(Plain-text document sources)
════════

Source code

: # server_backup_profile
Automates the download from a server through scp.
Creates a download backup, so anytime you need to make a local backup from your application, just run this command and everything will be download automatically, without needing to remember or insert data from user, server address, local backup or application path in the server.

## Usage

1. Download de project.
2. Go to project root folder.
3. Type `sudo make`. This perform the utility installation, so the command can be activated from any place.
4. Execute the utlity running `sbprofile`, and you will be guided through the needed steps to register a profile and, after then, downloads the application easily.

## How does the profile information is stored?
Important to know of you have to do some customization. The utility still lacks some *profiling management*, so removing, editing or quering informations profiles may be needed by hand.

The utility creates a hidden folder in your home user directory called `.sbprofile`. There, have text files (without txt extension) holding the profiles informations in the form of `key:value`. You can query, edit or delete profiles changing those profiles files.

════════

= TASK BRIEF =
Return a word-for-word copy of the lines above from the one holding "1. Download de project." through the one holding "Important to know", with both of them included and nothing besides.

= WRITTEN RESPONSE =
1. Download de project.
2. Go to project root folder.
3. Type `sudo make`. This perform the utility installation, so the command can be activated from any place.
4. Execute the utlity running `sbprofile`, and you will be guided through the needed steps to register a profile and, after then, downloads the application easily.

## How does the profile information is stored?
Important to know of you have to do some customization. The utility still lacks some *profiling management*, so removing, editing or quering informations profiles may be needed by hand.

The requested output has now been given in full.